Records to use:

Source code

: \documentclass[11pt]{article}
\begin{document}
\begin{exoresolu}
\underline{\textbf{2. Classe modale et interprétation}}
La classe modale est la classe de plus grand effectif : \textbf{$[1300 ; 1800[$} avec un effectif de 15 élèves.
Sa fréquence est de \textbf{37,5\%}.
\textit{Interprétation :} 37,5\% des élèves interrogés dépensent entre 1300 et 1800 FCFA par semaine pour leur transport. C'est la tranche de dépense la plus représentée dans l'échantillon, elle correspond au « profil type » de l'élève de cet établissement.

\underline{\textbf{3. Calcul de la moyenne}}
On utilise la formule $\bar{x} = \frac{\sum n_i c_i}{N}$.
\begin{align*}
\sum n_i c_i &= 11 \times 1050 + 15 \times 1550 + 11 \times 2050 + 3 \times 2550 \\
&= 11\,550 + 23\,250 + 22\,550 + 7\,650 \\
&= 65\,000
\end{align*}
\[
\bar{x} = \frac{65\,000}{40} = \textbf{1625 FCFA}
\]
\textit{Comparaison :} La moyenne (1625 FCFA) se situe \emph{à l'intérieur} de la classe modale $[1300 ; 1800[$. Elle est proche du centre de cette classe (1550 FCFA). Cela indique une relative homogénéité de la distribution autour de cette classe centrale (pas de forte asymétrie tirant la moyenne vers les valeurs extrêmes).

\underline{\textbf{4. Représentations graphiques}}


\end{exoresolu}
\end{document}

About this task: In the records above, find the line containing "Sa fréquence est" and print it and every later line exactly, through the last one.

Result below:
Sa fréquence est de \textbf{37,5\%}.
\textit{Interprétation :} 37,5\% des élèves interrogés dépensent entre 1300 et 1800 FCFA par semaine pour leur transport. C'est la tranche de dépense la plus représentée dans l'échantillon, elle correspond au « profil type » de l'élève de cet établissement.

\underline{\textbf{3. Calcul de la moyenne}}
On utilise la formule $\bar{x} = \frac{\sum n_i c_i}{N}$.
\begin{align*}
\sum n_i c_i &= 11 \times 1050 + 15 \times 1550 + 11 \times 2050 + 3 \times 2550 \\
&= 11\,550 + 23\,250 + 22\,550 + 7\,650 \\
&= 65\,000
\end{align*}
\[
\bar{x} = \frac{65\,000}{40} = \textbf{1625 FCFA}
\]
\textit{Comparaison :} La moyenne (1625 FCFA) se situe \emph{à l'intérieur} de la classe modale $[1300 ; 1800[$. Elle est proche du centre de cette classe (1550 FCFA). Cela indique une relative homogénéité de la distribution autour de cette classe centrale (pas de forte asymétrie tirant la moyenne vers les valeurs extrêmes).

\underline{\textbf{4. Représentations graphiques}}


\end{exoresolu}
\end{document}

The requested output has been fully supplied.